**What you need to do**: For the records below, report how many lines include "command", with no accompanying text.

**Provided data**:
★ ★ ★ ★ ★ ★ ★
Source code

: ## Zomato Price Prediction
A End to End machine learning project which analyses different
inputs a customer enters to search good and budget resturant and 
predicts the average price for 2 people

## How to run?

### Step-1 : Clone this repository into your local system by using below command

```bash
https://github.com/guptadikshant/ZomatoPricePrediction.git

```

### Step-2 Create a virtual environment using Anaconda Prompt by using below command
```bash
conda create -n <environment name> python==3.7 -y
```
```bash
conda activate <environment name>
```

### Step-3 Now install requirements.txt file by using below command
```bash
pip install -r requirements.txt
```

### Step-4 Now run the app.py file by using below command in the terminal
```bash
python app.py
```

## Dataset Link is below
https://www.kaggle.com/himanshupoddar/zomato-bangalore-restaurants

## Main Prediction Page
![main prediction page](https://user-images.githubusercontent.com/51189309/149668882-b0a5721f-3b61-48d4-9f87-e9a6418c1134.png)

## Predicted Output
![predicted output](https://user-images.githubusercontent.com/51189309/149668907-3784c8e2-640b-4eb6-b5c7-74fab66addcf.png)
★ ★ ★ ★ ★ ★ ★
**Answer box**: 4